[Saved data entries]
[Start of section]
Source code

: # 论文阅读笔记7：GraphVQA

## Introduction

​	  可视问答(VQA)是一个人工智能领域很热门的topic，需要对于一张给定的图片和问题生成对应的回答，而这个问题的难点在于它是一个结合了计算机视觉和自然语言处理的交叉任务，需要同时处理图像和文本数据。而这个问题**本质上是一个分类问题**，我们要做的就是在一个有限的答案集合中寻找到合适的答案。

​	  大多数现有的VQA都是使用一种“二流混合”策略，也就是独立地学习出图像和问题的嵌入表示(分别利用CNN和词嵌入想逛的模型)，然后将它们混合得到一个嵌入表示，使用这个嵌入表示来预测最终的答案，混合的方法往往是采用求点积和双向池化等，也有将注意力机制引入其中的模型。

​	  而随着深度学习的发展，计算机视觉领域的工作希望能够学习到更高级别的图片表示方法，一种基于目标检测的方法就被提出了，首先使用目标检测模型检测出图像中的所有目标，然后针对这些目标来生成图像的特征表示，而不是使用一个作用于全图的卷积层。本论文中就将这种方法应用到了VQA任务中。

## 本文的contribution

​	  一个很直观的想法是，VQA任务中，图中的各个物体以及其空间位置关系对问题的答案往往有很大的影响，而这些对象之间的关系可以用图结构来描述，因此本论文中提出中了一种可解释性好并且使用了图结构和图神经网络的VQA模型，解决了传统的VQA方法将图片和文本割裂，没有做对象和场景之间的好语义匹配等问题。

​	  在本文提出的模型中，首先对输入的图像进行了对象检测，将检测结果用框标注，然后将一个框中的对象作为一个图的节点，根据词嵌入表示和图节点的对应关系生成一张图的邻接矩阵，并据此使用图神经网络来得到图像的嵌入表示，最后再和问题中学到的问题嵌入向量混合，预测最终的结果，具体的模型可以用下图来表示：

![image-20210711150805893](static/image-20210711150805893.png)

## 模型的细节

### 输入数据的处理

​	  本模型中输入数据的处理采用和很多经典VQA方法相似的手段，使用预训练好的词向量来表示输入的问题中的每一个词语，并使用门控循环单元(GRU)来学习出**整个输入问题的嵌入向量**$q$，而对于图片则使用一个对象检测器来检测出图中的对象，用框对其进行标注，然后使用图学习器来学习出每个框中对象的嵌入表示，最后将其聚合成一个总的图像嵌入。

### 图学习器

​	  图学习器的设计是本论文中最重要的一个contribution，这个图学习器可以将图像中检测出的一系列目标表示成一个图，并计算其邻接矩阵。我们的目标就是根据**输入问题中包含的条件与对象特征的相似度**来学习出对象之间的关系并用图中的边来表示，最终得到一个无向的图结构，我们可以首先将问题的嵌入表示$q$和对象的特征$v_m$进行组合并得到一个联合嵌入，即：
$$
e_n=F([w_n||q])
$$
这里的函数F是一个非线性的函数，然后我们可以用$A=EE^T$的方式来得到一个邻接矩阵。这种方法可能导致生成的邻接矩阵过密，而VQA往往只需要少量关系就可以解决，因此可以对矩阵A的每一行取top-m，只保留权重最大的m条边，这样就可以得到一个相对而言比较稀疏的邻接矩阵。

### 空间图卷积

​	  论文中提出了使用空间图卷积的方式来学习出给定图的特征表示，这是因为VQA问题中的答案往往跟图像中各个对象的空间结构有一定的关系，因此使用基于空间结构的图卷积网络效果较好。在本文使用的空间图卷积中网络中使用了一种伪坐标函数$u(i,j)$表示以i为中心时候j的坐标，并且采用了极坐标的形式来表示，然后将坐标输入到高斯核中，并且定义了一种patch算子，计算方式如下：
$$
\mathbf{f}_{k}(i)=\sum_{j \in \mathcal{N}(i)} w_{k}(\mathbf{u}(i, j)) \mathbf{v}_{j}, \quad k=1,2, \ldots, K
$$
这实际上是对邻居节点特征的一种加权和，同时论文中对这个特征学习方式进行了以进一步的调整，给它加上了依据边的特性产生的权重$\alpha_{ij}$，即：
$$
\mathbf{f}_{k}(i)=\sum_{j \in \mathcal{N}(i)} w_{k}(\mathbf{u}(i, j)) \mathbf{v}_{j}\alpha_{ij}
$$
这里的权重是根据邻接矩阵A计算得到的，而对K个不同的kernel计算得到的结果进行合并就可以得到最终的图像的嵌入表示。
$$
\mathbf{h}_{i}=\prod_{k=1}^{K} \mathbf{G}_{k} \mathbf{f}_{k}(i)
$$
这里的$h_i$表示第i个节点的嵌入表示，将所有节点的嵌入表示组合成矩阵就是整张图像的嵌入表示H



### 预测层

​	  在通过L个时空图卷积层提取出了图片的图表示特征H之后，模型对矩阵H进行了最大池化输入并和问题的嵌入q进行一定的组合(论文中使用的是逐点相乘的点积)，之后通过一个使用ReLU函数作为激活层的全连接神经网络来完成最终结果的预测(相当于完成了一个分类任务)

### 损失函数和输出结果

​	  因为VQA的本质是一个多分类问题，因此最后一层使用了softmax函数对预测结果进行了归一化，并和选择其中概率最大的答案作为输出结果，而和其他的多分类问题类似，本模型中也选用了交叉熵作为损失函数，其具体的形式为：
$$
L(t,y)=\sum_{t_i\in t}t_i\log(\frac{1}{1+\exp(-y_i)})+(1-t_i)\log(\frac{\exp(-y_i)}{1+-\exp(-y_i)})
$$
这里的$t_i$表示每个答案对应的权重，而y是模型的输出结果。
[End of section]
TASK INSTRUCTIONS:
Go through the entries above and reproduce each one exactly.

RESPONSE TO THIS EXERCISE:
Source code

: # 论文阅读笔记7：GraphVQA

## Introduction

​	  可视问答(VQA)是一个人工智能领域很热门的topic，需要对于一张给定的图片和问题生成对应的回答，而这个问题的难点在于它是一个结合了计算机视觉和自然语言处理的交叉任务，需要同时处理图像和文本数据。而这个问题**本质上是一个分类问题**，我们要做的就是在一个有限的答案集合中寻找到合适的答案。

​	  大多数现有的VQA都是使用一种“二流混合”策略，也就是独立地学习出图像和问题的嵌入表示(分别利用CNN和词嵌入想逛的模型)，然后将它们混合得到一个嵌入表示，使用这个嵌入表示来预测最终的答案，混合的方法往往是采用求点积和双向池化等，也有将注意力机制引入其中的模型。

​	  而随着深度学习的发展，计算机视觉领域的工作希望能够学习到更高级别的图片表示方法，一种基于目标检测的方法就被提出了，首先使用目标检测模型检测出图像中的所有目标，然后针对这些目标来生成图像的特征表示，而不是使用一个作用于全图的卷积层。本论文中就将这种方法应用到了VQA任务中。

## 本文的contribution

​	  一个很直观的想法是，VQA任务中，图中的各个物体以及其空间位置关系对问题的答案往往有很大的影响，而这些对象之间的关系可以用图结构来描述，因此本论文中提出中了一种可解释性好并且使用了图结构和图神经网络的VQA模型，解决了传统的VQA方法将图片和文本割裂，没有做对象和场景之间的好语义匹配等问题。

​	  在本文提出的模型中，首先对输入的图像进行了对象检测，将检测结果用框标注，然后将一个框中的对象作为一个图的节点，根据词嵌入表示和图节点的对应关系生成一张图的邻接矩阵，并据此使用图神经网络来得到图像的嵌入表示，最后再和问题中学到的问题嵌入向量混合，预测最终的结果，具体的模型可以用下图来表示：

![image-20210711150805893](static/image-20210711150805893.png)

## 模型的细节

### 输入数据的处理

​	  本模型中输入数据的处理采用和很多经典VQA方法相似的手段，使用预训练好的词向量来表示输入的问题中的每一个词语，并使用门控循环单元(GRU)来学习出**整个输入问题的嵌入向量**$q$，而对于图片则使用一个对象检测器来检测出图中的对象，用框对其进行标注，然后使用图学习器来学习出每个框中对象的嵌入表示，最后将其聚合成一个总的图像嵌入。

### 图学习器

​	  图学习器的设计是本论文中最重要的一个contribution，这个图学习器可以将图像中检测出的一系列目标表示成一个图，并计算其邻接矩阵。我们的目标就是根据**输入问题中包含的条件与对象特征的相似度**来学习出对象之间的关系并用图中的边来表示，最终得到一个无向的图结构，我们可以首先将问题的嵌入表示$q$和对象的特征$v_m$进行组合并得到一个联合嵌入，即：
$$
e_n=F([w_n||q])
$$
这里的函数F是一个非线性的函数，然后我们可以用$A=EE^T$的方式来得到一个邻接矩阵。这种方法可能导致生成的邻接矩阵过密，而VQA往往只需要少量关系就可以解决，因此可以对矩阵A的每一行取top-m，只保留权重最大的m条边，这样就可以得到一个相对而言比较稀疏的邻接矩阵。

### 空间图卷积

​	  论文中提出了使用空间图卷积的方式来学习出给定图的特征表示，这是因为VQA问题中的答案往往跟图像中各个对象的空间结构有一定的关系，因此使用基于空间结构的图卷积网络效果较好。在本文使用的空间图卷积中网络中使用了一种伪坐标函数$u(i,j)$表示以i为中心时候j的坐标，并且采用了极坐标的形式来表示，然后将坐标输入到高斯核中，并且定义了一种patch算子，计算方式如下：
$$
\mathbf{f}_{k}(i)=\sum_{j \in \mathcal{N}(i)} w_{k}(\mathbf{u}(i, j)) \mathbf{v}_{j}, \quad k=1,2, \ldots, K
$$
这实际上是对邻居节点特征的一种加权和，同时论文中对这个特征学习方式进行了以进一步的调整，给它加上了依据边的特性产生的权重$\alpha_{ij}$，即：
$$
\mathbf{f}_{k}(i)=\sum_{j \in \mathcal{N}(i)} w_{k}(\mathbf{u}(i, j)) \mathbf{v}_{j}\alpha_{ij}
$$
这里的权重是根据邻接矩阵A计算得到的，而对K个不同的kernel计算得到的结果进行合并就可以得到最终的图像的嵌入表示。
$$
\mathbf{h}_{i}=\prod_{k=1}^{K} \mathbf{G}_{k} \mathbf{f}_{k}(i)
$$
这里的$h_i$表示第i个节点的嵌入表示，将所有节点的嵌入表示组合成矩阵就是整张图像的嵌入表示H



### 预测层

​	  在通过L个时空图卷积层提取出了图片的图表示特征H之后，模型对矩阵H进行了最大池化输入并和问题的嵌入q进行一定的组合(论文中使用的是逐点相乘的点积)，之后通过一个使用ReLU函数作为激活层的全连接神经网络来完成最终结果的预测(相当于完成了一个分类任务)

### 损失函数和输出结果

​	  因为VQA的本质是一个多分类问题，因此最后一层使用了softmax函数对预测结果进行了归一化，并和选择其中概率最大的答案作为输出结果，而和其他的多分类问题类似，本模型中也选用了交叉熵作为损失函数，其具体的形式为：
$$
L(t,y)=\sum_{t_i\in t}t_i\log(\frac{1}{1+\exp(-y_i)})+(1-t_i)\log(\frac{\exp(-y_i)}{1+-\exp(-y_i)})
$$
这里的$t_i$表示每个答案对应的权重，而y是模型的输出结果。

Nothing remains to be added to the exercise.